I don’t forget to pay the bills, I don’t forget to cook, eat, do laundry, clean the house and I most certainly do not forget any appointments. There are some things that I can’t remember as well such as phone numbers, anniversaries or birthdays, but I have spreadsheets set up and calendars noted for these occasions so it isn’t necessary to clutter this older brain with them
Satan likes to throw reminders at us all the time. Reminders of the sinful life we led, reminders of all the mistakes we made, and reminders of all the bad things that have happened in our lives. What we do with these reminders is up to us. I like to remind myself that I am not perfect and that I am forgiven for all of my past mistakes.
When I do this and thank Jesus for forgiving me, he seems to send me good reminders; reminders of some of the things I did right, reminders of some of the good people who have crossed my path, reminders of the blessings he showers on me each day and reminders of how he is right here beside me all the time. Today I am thankful for those reminders.
February 4, 2018 – It Is What It Is
We run around most of our lives wondering why things happen the way they do. Many of us complain all the time about what life has thrown at us. Some of us, like myself were born poor and struggled for much of our adult life to have it better than our parents did.
We go through life, often making one mistake after another until we finally reach that level where experience and logic take over. For some people, that never happens but for many it is a rude awakening when they look back at all the years that were wasted.
I looked back often when I changed levels in my life, and it took the attitude of my younger sister to change my view of things. I was always on the offensive because of what I had been through. I was never going to let someone step all over me again, and yet I did a few times.
For all the times I complained to my sister, I truly believe that she had more of a Christian attitude than I did. I’ve learned from her. One of her favorite sayings when something went wrong or I was upset about something not going my way was “it is what it is”. In other words, whatever was going on would eventually change and I just needed to sit back, accept it and go on with my life.
I never hear my sis complain, I never hear her bring up anything bad out of her past, in fact, until my older sister told me some things, I had no idea the things my little sis had gone through, and still, she not once talked about them or complained to me about them.

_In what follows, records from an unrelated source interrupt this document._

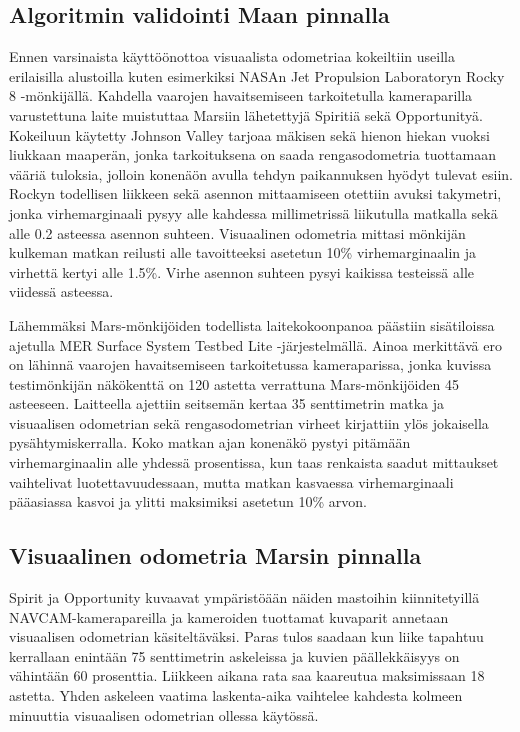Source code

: \documentclass[finnish]{tktltiki2}
\theoremstyle{definition}
\theoremstyle{remark}
\begin{document}
\cite{cheng2005visual}

\subsection{Algoritmin validointi Maan pinnalla}
Ennen varsinaista käyttöönottoa visuaalista odometriaa kokeiltiin useilla erilaisilla alustoilla kuten esimerkiksi NASAn Jet Propulsion Laboratoryn Rocky 8 -mönkijällä. Kahdella vaarojen havaitsemiseen tarkoitetulla kameraparilla varustettuna laite muistuttaa Marsiin lähetettyjä Spiritiä sekä Opportunityä. Kokeiluun käytetty Johnson Valley tarjoaa mäkisen sekä hienon hiekan vuoksi liukkaan maaperän, jonka tarkoituksena on saada rengasodometria tuottamaan vääriä tuloksia, jolloin konenäön avulla tehdyn paikannuksen hyödyt tulevat esiin. Rockyn todellisen liikkeen sekä asennon mittaamiseen otettiin avuksi takymetri, jonka virhemarginaali pysyy alle kahdessa millimetrissä liikutulla matkalla sekä alle 0.2 asteessa asennon suhteen. Visuaalinen odometria mittasi mönkijän kulkeman matkan reilusti alle tavoitteeksi asetetun 10\% virhemarginaalin ja virhettä kertyi alle 1.5\%. Virhe asennon suhteen pysyi kaikissa testeissä alle viidessä asteessa.

Lähemmäksi Mars-mönkijöiden todellista laitekokoonpanoa päästiin sisätiloissa ajetulla MER Surface System Testbed Lite -järjestelmällä. Ainoa merkittävä ero on lähinnä vaarojen havaitsemiseen tarkoitetussa kameraparissa, jonka kuvissa testimönkijän näkökenttä on 120 astetta verrattuna Mars-mönkijöiden 45 asteeseen. Laitteella ajettiin seitsemän kertaa 35 senttimetrin matka ja visuaalisen odometrian sekä rengasodometrian virheet kirjattiin ylös jokaisella pysähtymiskerralla. Koko matkan ajan konenäkö pystyi pitämään virhemarginaalin alle yhdessä prosentissa, kun taas renkaista saadut mittaukset vaihtelivat luotettavuudessaan, mutta matkan kasvaessa virhemarginaali pääasiassa kasvoi ja ylitti maksimiksi asetetun 10\% arvon. \cite{cheng2005visual}

\subsection{Visuaalinen odometria Marsin pinnalla}
Spirit ja Opportunity kuvaavat ympäristöään näiden mastoihin kiinnitetyillä NAVCAM-kamerapareilla ja kameroiden tuottamat kuvaparit annetaan visuaalisen odometrian käsiteltäväksi. Paras tulos saadaan kun liike tapahtuu kerrallaan enintään 75 senttimetrin askeleissa ja kuvien päällekkäisyys on vähintään 60 prosenttia. Liikkeen aikana rata saa kaareutua maksimissaan 18 astetta. Yhden askeleen vaatima laskenta-aika vaihtelee kahdesta kolmeen minuuttia visuaalisen odometrian ollessa käytössä.
\end{document}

We talked at length over a few months before I moved here about Jesus, and when I received her card telling me that the people at the food bank had prayed with her, and she had accepted Jesus, it sent shivers through me. I was walking on air to know my little sis was saved.
I’ve learned through her upbeat attitude that many times “it is what it is” and you just do the best you can and go on with the other things that need to be done. So when I hurt, I just do what I need for the pain and go on because “it is what it is”. When We have to go to the hospital or the ER, we pack up and go without complaints because it is a necessary thing and “it is what it is”.
When the bills are higher than expected or something goes wrong with the car, we do what is necessary to have these things taken care of because “it is what it is”. Acceptance of what life throws at you is a way to get on with life without wallowing in self pity or burdening someone with your complaints. Today I am thankful that for the most part I can accept “it is what it is” in many circumstances.